Many of today's stars began their careers in indie films. While many of them have since shifted to mainstream cinema and never looked back, others still have the desire to revisit their beginnings, try something new, and demonstrate their flexibility as an actor. Here are four actors who have succeeded in both major blockbuster movies and indie films.
Scarlett Johansson (Lost in Translation, 2003)
Scarlett Johansson began her acting career by enrolling in Lee Strasberg's acting workshops. Charlotte, in the 2003 independent film "Lost in Translation," was one of her first roles.

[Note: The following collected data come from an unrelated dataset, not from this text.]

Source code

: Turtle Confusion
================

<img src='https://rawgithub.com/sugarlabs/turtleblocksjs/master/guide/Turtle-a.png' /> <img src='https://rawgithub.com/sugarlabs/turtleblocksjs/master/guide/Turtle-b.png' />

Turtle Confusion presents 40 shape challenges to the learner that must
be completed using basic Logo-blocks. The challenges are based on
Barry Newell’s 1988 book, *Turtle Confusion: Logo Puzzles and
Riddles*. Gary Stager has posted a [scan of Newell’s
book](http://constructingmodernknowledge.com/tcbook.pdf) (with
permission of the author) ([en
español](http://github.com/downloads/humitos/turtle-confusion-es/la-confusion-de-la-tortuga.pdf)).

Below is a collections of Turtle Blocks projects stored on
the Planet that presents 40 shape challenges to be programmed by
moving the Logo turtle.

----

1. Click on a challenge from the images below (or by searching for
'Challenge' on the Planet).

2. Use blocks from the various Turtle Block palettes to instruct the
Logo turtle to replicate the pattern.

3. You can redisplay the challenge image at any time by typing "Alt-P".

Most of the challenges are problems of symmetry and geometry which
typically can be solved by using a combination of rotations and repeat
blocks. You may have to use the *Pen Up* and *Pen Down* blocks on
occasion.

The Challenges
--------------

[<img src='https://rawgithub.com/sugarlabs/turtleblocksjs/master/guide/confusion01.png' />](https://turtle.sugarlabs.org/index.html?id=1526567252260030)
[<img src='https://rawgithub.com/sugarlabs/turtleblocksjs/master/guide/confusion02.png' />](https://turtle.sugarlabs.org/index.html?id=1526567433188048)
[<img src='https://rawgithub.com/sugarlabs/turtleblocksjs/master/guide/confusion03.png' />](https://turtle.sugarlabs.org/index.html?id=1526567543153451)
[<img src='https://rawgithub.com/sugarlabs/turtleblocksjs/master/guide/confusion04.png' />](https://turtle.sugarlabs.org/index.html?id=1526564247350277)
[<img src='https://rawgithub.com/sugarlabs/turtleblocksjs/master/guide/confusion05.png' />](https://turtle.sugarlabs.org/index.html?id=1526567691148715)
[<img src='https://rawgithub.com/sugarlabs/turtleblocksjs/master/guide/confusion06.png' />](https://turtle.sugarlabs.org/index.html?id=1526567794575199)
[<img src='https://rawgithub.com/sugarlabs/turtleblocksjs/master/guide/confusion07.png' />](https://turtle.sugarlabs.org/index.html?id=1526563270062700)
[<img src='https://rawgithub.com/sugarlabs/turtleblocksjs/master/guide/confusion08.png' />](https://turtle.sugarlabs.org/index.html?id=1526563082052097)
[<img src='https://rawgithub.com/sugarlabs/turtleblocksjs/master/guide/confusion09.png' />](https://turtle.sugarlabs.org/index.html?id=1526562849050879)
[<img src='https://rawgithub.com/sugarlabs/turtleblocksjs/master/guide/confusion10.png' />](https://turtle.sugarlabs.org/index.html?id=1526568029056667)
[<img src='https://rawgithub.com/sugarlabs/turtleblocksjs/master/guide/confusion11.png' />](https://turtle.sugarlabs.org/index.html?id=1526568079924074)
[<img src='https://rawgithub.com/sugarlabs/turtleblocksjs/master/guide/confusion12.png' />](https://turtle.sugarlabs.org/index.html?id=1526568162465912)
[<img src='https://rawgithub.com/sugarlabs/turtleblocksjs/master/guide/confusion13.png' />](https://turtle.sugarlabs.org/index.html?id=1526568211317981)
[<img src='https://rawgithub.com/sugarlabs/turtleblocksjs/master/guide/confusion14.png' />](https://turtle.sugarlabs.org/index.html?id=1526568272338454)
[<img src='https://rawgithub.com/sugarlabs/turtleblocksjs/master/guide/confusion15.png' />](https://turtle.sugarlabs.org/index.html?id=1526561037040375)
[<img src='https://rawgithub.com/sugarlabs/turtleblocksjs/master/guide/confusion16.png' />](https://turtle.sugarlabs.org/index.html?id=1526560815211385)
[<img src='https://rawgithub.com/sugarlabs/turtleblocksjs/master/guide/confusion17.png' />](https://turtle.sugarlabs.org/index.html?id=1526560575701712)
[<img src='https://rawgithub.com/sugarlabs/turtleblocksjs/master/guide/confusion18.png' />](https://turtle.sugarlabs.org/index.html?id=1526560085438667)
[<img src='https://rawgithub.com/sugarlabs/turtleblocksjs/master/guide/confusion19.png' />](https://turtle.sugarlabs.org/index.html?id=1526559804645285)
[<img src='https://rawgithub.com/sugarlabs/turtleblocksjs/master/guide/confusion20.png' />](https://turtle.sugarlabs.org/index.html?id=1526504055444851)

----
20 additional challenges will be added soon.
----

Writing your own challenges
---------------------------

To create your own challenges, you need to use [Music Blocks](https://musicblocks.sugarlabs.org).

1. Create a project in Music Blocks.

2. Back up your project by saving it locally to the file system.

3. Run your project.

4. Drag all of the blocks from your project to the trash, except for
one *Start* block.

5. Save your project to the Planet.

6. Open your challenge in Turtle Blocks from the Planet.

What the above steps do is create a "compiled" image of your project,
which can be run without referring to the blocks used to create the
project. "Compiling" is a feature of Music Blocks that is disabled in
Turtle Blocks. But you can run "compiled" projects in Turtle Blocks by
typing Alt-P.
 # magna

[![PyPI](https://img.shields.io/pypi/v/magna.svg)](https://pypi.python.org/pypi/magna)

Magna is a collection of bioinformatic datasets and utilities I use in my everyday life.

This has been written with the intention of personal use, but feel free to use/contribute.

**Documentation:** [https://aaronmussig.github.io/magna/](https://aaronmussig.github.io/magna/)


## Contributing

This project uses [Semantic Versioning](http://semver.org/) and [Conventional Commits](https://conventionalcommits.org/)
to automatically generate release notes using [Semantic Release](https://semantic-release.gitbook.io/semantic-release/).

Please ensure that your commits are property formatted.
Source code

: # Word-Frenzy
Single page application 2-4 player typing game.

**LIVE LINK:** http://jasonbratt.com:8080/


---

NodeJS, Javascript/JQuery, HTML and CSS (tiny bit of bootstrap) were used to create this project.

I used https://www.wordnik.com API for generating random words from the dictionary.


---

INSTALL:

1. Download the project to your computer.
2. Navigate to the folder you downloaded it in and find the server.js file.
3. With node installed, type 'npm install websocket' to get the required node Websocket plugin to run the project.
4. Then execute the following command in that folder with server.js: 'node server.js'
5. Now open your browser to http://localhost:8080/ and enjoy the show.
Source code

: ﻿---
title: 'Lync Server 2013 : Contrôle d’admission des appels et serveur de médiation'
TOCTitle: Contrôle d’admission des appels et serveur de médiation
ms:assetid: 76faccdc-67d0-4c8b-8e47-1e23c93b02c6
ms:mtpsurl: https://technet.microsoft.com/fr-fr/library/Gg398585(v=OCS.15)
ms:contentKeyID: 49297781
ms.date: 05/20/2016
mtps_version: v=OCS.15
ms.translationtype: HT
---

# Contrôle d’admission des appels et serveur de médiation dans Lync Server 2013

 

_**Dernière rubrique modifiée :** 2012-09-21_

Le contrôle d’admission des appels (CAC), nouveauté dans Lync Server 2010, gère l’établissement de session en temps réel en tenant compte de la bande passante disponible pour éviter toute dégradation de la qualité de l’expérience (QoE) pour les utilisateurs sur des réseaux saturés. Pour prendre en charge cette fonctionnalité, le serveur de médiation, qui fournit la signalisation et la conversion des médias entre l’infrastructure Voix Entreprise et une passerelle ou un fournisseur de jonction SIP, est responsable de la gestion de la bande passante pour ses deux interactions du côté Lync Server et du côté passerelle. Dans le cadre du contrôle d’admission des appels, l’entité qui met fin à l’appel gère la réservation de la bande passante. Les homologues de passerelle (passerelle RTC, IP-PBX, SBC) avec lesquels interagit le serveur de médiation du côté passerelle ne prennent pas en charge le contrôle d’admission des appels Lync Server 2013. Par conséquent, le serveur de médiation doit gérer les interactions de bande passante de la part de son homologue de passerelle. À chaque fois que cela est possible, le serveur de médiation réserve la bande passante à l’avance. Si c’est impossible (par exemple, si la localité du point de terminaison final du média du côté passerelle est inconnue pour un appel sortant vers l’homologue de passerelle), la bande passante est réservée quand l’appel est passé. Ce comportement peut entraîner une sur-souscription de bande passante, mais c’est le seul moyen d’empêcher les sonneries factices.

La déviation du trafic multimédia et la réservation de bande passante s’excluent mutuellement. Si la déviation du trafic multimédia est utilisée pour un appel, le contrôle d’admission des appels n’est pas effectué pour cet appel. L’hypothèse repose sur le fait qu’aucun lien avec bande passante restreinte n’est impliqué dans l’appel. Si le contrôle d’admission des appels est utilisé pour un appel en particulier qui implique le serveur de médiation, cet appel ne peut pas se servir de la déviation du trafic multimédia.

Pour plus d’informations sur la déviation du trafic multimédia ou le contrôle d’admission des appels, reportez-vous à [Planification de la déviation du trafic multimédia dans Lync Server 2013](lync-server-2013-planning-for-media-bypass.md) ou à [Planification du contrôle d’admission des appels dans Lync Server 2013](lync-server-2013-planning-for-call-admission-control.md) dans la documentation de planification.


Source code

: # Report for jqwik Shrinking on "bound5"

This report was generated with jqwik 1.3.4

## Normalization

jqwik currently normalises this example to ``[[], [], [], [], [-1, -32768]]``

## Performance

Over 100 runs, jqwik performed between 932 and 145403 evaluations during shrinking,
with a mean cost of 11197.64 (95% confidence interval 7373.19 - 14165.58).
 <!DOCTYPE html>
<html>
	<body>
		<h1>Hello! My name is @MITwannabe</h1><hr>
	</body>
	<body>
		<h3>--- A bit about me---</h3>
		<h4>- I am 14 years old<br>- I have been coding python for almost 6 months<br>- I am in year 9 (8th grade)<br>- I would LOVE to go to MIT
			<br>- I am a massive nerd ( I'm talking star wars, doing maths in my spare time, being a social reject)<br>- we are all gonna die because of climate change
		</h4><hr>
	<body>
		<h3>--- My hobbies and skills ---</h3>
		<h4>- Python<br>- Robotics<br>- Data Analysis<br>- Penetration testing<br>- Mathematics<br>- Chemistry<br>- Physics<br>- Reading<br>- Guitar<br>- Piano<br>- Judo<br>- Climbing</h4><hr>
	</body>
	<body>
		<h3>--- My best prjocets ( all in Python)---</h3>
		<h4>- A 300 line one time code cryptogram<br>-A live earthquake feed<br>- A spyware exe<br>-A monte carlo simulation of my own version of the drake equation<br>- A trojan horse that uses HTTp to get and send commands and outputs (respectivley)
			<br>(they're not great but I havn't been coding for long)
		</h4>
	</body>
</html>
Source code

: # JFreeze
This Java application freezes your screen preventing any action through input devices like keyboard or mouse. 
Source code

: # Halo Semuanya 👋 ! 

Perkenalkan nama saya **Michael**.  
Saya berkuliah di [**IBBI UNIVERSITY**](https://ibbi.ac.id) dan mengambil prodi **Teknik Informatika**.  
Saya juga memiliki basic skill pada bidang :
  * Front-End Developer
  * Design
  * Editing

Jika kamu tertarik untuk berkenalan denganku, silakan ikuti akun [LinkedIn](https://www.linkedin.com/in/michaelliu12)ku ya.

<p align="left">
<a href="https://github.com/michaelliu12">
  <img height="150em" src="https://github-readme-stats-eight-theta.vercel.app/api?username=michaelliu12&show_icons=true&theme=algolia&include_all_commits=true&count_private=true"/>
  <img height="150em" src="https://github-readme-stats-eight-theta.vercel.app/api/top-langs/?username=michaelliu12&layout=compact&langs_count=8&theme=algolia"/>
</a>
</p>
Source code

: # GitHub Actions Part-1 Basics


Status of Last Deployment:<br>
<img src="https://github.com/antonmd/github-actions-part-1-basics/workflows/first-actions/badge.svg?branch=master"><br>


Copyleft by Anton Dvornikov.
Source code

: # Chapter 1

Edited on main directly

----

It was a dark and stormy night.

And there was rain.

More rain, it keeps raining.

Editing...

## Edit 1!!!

The film was about a neglected young woman (Johansson) and an aging movie star (Bill Murray) who forged an improbable friendship after meeting in Tokyo. Scarlett Johansson received the BAFTA for Best Actress in a Leading Role and the Boston Society of Film Critics Award for Best Actress for her performance.
Oscar Isaac in “The Card Counter” (2021)
Early in the 2010s, Isaac's breakthrough films were "Drive" and "Inside Llewyn Davis." Since then, he has been in blockbuster series like "Star Wars," "Dune," and the Marvel Cinematic Universe's "Moon Knight." The New York Times named him fourteenth among the twenty-five finest performers of this century in 2020. Even if he can write his own ticket, he continues to flex his acting abilities in smaller films such as Paul Schrader's heady and addictive "The Card Counter." Isaac is the epitome of a celebrity who refuses to set boundaries for himself.
John Travolta in "Pulp Fiction" (1994)
Before Quentin Tarantino cast him as Vincent Vega in his magnum work, John Travolta was more recognized for disco dancing and the hand jive than as a serious actor. Produced for about $8 million and produced by the Weinsteins, the film won the Academy Award for Best Original Screenplay and inspired decades of terrible Halloween costumes.
Christian Bale in Batman Begins (2005)
Given his Oscar and comic book fanbases, it's easy to overlook Christian Bale's highly acclaimed independent background. Before Christopher Nolan and Bruce Wayne came calling, his biggest roles were as a psychotic serial killer/music lover/businessman in "American Psycho" and as Trevor Reznik in "The Machinist," for which he maintained a weight of 120 pounds.
In 2005's "Batman Begins," he regained all that weight and more to suit the physique of the muscular vigilante Batman. This film catapulted Christian Bale to superstardom and started one of the most acclaimed film franchises ever.